Assignment = Wherever the word "foreach" appears in a line of the data, that line should be copied.
[Data excerpts]
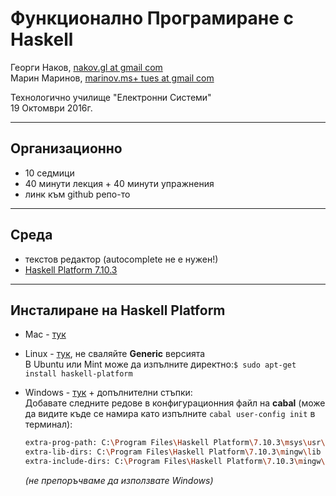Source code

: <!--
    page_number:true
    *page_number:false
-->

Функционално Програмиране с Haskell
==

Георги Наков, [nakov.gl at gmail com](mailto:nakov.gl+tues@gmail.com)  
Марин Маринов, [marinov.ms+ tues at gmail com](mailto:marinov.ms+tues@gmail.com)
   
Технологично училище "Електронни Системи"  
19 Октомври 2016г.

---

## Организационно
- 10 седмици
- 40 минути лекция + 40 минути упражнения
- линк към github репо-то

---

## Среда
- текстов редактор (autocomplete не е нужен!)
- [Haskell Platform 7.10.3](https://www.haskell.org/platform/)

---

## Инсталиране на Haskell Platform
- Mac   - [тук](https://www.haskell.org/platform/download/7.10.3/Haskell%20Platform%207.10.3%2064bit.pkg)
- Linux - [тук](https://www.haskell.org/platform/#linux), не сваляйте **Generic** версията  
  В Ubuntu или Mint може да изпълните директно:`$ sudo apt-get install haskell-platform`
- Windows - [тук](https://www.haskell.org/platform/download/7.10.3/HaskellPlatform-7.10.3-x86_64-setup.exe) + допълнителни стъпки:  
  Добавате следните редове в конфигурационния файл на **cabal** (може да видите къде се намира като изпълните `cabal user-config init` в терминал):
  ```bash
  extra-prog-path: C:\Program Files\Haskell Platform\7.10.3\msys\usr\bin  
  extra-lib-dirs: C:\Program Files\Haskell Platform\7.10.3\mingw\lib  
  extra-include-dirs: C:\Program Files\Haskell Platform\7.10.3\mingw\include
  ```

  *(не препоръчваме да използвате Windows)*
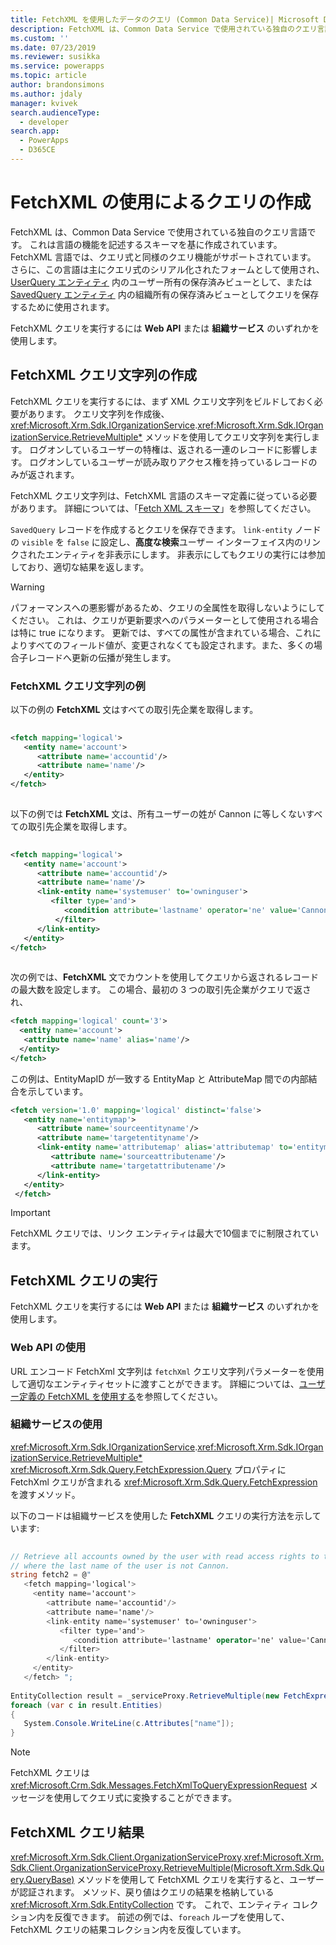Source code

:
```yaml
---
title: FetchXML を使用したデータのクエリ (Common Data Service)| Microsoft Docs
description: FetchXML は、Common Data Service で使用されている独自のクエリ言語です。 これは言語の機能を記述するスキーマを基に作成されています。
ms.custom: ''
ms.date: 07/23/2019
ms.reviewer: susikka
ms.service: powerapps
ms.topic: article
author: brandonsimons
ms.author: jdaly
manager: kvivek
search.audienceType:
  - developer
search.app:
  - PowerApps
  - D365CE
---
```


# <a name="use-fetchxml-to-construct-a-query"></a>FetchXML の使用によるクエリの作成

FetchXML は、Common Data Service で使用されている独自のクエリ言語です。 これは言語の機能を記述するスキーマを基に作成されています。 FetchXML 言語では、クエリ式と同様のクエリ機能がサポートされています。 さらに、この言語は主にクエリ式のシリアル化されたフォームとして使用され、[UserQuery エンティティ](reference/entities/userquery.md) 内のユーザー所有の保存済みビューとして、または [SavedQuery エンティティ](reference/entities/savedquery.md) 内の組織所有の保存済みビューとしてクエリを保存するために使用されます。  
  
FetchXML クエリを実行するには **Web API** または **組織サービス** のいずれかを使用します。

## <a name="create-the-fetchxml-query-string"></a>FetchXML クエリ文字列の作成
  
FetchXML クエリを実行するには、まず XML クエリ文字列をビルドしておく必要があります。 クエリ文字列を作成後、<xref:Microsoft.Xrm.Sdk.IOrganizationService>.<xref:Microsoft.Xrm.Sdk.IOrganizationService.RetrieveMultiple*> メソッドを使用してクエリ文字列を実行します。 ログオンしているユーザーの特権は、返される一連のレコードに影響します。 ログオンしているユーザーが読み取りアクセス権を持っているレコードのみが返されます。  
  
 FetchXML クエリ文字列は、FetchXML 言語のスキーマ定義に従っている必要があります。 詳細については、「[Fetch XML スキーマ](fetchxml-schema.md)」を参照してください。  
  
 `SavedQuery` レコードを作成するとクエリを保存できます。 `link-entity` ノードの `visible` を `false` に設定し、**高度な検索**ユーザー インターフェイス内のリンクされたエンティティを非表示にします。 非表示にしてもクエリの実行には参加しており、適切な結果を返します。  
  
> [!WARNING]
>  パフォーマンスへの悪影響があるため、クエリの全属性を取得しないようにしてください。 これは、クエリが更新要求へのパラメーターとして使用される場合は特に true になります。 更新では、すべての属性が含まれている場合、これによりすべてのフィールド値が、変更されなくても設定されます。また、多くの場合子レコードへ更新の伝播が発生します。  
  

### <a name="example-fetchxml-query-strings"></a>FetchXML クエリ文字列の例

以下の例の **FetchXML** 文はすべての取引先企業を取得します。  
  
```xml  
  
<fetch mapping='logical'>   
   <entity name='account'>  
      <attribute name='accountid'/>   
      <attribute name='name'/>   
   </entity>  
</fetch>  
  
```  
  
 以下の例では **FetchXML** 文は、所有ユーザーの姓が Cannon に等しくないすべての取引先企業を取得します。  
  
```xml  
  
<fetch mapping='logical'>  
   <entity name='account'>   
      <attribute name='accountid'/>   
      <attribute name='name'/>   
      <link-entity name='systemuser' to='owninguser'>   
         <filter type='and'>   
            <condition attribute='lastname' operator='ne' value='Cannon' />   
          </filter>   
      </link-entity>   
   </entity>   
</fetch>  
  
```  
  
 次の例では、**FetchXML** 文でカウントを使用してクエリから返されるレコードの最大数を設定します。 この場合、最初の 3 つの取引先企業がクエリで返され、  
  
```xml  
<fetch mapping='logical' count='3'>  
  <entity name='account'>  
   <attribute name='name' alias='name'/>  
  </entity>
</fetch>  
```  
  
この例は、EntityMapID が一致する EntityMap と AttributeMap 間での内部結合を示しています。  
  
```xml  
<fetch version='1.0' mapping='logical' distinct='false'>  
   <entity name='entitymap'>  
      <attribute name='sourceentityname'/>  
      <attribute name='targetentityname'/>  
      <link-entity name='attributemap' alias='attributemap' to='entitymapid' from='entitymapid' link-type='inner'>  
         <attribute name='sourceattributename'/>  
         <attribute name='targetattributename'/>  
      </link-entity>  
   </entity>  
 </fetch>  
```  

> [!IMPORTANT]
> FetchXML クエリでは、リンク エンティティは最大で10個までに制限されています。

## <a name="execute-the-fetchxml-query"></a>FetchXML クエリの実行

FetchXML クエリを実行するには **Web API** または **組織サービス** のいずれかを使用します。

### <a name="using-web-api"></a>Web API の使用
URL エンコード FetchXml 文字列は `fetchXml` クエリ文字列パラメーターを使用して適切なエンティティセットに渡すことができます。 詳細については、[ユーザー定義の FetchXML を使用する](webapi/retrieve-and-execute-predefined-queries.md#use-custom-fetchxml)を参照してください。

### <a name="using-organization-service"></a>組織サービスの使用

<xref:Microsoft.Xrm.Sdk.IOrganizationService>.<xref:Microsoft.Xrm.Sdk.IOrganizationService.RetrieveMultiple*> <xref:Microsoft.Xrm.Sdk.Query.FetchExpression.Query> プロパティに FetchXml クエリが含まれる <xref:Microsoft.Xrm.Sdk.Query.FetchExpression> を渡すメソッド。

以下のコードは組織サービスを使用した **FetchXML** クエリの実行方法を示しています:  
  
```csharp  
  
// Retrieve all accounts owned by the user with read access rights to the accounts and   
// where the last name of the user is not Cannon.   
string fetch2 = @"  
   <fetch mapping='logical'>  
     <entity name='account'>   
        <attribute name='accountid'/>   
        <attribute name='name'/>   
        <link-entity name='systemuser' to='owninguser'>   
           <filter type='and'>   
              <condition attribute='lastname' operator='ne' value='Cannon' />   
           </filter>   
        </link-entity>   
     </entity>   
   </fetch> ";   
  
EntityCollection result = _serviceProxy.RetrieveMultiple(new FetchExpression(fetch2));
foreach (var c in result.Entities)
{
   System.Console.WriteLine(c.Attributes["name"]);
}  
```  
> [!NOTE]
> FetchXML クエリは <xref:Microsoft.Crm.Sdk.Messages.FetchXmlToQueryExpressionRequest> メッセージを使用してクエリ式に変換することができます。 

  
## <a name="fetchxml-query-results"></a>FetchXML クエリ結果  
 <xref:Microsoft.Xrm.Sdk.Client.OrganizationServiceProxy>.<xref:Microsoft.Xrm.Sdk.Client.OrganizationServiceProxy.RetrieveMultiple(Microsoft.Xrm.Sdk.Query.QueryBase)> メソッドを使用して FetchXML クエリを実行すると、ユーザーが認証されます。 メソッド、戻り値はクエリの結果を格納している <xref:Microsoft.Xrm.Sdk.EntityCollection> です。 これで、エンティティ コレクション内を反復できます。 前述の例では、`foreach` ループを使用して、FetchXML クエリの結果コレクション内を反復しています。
[/Data excerpts]
Result of this exercise =
foreach (var c in result.Entities)
 <xref:Microsoft.Xrm.Sdk.Client.OrganizationServiceProxy>.<xref:Microsoft.Xrm.Sdk.Client.OrganizationServiceProxy.RetrieveMultiple(Microsoft.Xrm.Sdk.Query.QueryBase)> メソッドを使用して FetchXML クエリを実行すると、ユーザーが認証されます。 メソッド、戻り値はクエリの結果を格納している <xref:Microsoft.Xrm.Sdk.EntityCollection> です。 これで、エンティティ コレクション内を反復できます。 前述の例では、`foreach` ループを使用して、FetchXML クエリの結果コレクション内を反復しています。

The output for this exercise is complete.